Why the Dollar is So Strong
Daily FX Market Roundup 08.11.16
It was a strong day for the U.S. dollar. The greenback traded higher against all most of the major currencies with USD/JPY drifting back up to 102. U.S. data was relatively benign as import prices increased 0.1% in July and jobless claims ticked slightly lower. These second tier economic reports had very little impact on the dollar, which took its cue from Treasury yields and an overall demand for U.S. assets. The Dow Jones Industrial Average climbed to a record high as 10-year yields jumped 7bp. Although there was no news to properly explain today’s move, it is clear that continued easing outside of the U.S. makes American assets more attractive. Last night, the Reserve Bank of New Zealand cut interest rates by 25bp and indicated that rates will fall further. This contrasts with the U.S. where Federal Reserve officials have been saying that a rate hike in 2016 is still possible. We heard these comments most recently from Fed President Williams today. More aggressive policymakers have even indicated that September is a “live meeting” but we think that is highly unlikely. Some of the buying could also be attributed to positioning ahead of U.S. retail sales, which are scheduled for release on Friday. With wage growth rising and auto sales rebounding, consumer spending is expected to be grow in July. However we fear that the number could disappoint because gas prices have been falling and Johnson Redbook reported a drop in spending last month. If we are right, USD/JPY will end the week on the 101 handle but if we are wrong and the data is strong, hardening the case for tightening this year, USD/JPY could make its way back towards its August high.
The worst performing currency today was the New Zealand dollar.
Sterling spent most of the day below 1.30. As reported by our colleague Boris Schlossberg, cable crashed “after the RICS house price data printed far worse than expected.
The best performing currency today next to the U.S. dollar was CAD, which bucked the trend to rise strongly on a day of broad based USD strength. This is quite remarkable and can be attributed completely to the 4.5% rise in oil. Talk of possible action to stabilize crude prices sent the commodity soaring even though the discussion won’t be occurring until the informal meeting at the end of next month. The chance of an actual change in production is unlikely but on a day with very little catalyst, the minor possibility was enough to send USD/CAD to 1 month lows.

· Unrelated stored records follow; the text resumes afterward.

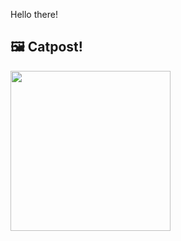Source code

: Hello there!



## 🖼️ Catpost!

<sub>
    <img src="https://cdn2.thecatapi.com/images/dkd.jpg" height="256">
</sub>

The worst performing currency today was the New Zealand dollar.NZD/USD initially soared after the RBNZ cut interest rates but last night because investors had been hoping for 50bp of easing instead of the 25bp delivered. However when the dust settled market participants realized that not only did the RBNZ cut rates to 2% but they talked of doing more. Wheeler did not feel a one-shot 50bp cut was necessary but he made it clear that further easing will be required. It was not a “may” but a “will.” RBNZ projections account for 60bp of easing, which means another 25bp this year is very likely especially if we do not see a meaningful decline in NZD/USD. Last night’s knee jerk rally was completely overdone whereas today’s pullback is in line with fundamentals. For the Reserve Bank, the main goal of easing was to bring NZD down and they will continue to take steps to guide the currency lower verbally and physically. It won’t be long before NZD/USD tests 71 cents. The Australian dollar ticked lower but the decline was modest. Chinese retail sales and industrial production numbers are scheduled for release this evening – these reports will most certainly have an impact on AUD.

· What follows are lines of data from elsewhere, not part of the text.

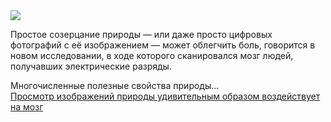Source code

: <!--2025-03-17 13:37:34-->
<div class="yb">
  <div class="rss smaller1 habr"><img src="https://habrastorage.org/getpro/habr/upload_files/936/eec/c26/936eecc264c4528d787222de386edbf1.jpg" /><p>Простое созерцание природы — или даже просто цифровых фотографий с её изображением — может облегчить боль, говорится в новом исследовании, в ходе которого сканировался мозг людей, получавших электрические разряды.</p><p>Многочисленные полезные свойства природы... <br><a class="light" href="https://habr.com/ru/news/891580/?utm_source=habrahabr&utm_medium=rss&utm_campaign=891580">Просмотр изображений природы удивительным образом воздействует на мозг</a></div>
</div>
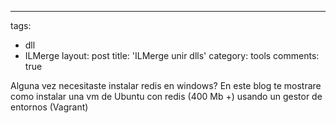 ﻿---
tags:
  - dll
  - ILMerge
layout: post
title: 'ILMerge unir dlls'
category: tools
comments: true


Alguna vez necesitaste instalar redis en windows? En este blog te mostrare como instalar una vm de Ubuntu con redis (400 Mb +) usando un gestor de entornos (Vagrant)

Sterling spent most of the day below 1.30. As reported by our colleague Boris Schlossberg, cable crashed “after the RICS house price data printed far worse than expected.The RICS report came in at 5% versus 19% eyed with the Institute noting that “Sales dropped the most since the financial crisis in 2008″ while “Prices rose at the slowest pace in three years in July and new sales declined.” This shows that the housing market is already adjusting to Brexit and with UK consumer so heavily leveraged to housing, the sharp decline in that asset value is likely to impact consumer spending going forward.
Lastly, euro also ended the day lower against the greenback although its losses were tempered by demand for EURGBP which managed to push pass the 0.86 barrier intraday on fears of an economic slowdown in England. Euro ended the day below support at the 50-day SMA near 1.1150. While the Eurozone economic calendar has been light this week, creating a consolidation zone between 1.1075 and 1.12 range, EUR/USD volatility is expected to pick up on Friday with German GDP, Eurozone GDP, EZ industrial production and German CPI numbers scheduled for release.